WHAT YOU SHOULD DO:
Only one span of the listing below should come back. It runs from the line with "- Programming Webassembly" through the line with "- An Invitation", and each of its lines must be reproduced exactly.

EXTRACTED INFORMATION:
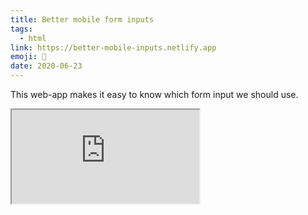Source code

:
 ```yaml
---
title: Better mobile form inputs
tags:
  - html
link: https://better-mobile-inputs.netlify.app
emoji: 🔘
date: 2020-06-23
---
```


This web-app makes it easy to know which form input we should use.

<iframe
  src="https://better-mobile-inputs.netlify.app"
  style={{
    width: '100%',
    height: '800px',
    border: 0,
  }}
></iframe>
* * *
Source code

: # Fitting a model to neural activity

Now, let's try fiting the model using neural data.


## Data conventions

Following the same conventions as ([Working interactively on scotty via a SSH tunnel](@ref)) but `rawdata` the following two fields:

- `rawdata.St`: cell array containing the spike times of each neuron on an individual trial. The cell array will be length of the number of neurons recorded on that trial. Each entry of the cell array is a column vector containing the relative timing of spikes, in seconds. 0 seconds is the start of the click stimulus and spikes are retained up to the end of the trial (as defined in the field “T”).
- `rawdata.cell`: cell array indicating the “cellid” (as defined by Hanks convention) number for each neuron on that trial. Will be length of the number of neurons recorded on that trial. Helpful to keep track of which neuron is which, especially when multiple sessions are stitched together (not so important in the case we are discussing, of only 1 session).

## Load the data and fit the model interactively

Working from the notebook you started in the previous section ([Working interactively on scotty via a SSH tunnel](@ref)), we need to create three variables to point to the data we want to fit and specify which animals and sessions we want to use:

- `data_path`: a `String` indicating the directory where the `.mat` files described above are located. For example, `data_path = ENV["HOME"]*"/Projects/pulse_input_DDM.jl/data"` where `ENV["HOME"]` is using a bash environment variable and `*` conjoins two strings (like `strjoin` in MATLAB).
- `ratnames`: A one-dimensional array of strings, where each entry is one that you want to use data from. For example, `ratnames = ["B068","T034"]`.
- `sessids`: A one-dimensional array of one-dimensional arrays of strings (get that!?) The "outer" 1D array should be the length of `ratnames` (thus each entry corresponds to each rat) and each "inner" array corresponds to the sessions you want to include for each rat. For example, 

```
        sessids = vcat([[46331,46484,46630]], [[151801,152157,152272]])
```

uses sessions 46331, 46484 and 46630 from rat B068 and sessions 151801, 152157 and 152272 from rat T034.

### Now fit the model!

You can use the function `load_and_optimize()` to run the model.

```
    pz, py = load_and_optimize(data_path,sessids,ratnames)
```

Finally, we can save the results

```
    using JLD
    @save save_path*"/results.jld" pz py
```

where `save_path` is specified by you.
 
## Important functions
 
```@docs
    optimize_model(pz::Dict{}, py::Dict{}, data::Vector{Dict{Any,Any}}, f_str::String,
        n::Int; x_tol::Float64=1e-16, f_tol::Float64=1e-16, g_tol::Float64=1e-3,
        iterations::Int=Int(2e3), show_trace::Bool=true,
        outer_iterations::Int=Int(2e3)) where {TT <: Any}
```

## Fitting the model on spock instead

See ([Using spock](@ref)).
* * *
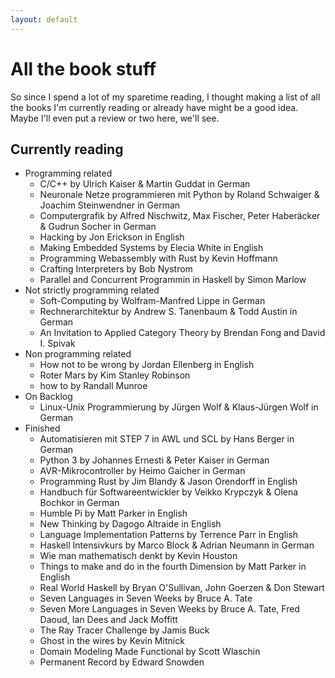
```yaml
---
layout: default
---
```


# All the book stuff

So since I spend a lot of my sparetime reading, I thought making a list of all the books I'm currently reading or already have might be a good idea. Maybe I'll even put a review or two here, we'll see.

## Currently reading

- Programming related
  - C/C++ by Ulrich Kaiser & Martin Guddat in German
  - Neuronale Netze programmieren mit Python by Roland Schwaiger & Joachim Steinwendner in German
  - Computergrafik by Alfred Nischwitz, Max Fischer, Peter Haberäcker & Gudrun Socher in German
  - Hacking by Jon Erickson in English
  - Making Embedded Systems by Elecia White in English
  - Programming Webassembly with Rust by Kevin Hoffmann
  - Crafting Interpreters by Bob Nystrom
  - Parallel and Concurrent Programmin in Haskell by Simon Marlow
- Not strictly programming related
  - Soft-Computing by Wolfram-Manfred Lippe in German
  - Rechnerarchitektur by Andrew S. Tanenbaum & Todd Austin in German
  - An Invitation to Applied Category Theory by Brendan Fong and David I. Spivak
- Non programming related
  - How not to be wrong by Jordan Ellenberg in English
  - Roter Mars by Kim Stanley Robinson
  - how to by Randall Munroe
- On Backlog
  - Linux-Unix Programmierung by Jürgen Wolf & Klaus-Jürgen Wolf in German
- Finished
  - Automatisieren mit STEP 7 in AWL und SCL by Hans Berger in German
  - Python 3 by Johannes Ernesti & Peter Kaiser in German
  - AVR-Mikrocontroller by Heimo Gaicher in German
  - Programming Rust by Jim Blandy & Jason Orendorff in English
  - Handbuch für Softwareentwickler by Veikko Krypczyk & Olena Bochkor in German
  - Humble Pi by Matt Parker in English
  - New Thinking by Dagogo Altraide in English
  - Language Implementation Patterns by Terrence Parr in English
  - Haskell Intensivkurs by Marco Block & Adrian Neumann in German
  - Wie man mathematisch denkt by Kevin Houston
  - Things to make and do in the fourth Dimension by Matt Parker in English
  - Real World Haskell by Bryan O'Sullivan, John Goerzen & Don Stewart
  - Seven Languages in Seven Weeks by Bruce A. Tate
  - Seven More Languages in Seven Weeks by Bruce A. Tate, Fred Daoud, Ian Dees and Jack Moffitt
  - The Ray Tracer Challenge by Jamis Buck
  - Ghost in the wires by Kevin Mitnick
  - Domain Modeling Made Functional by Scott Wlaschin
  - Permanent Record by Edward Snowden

COMPLETED TASK:
  - Programming Webassembly with Rust by Kevin Hoffmann
  - Crafting Interpreters by Bob Nystrom
  - Parallel and Concurrent Programmin in Haskell by Simon Marlow
- Not strictly programming related
  - Soft-Computing by Wolfram-Manfred Lippe in German
  - Rechnerarchitektur by Andrew S. Tanenbaum & Todd Austin in German
  - An Invitation to Applied Category Theory by Brendan Fong and David I. Spivak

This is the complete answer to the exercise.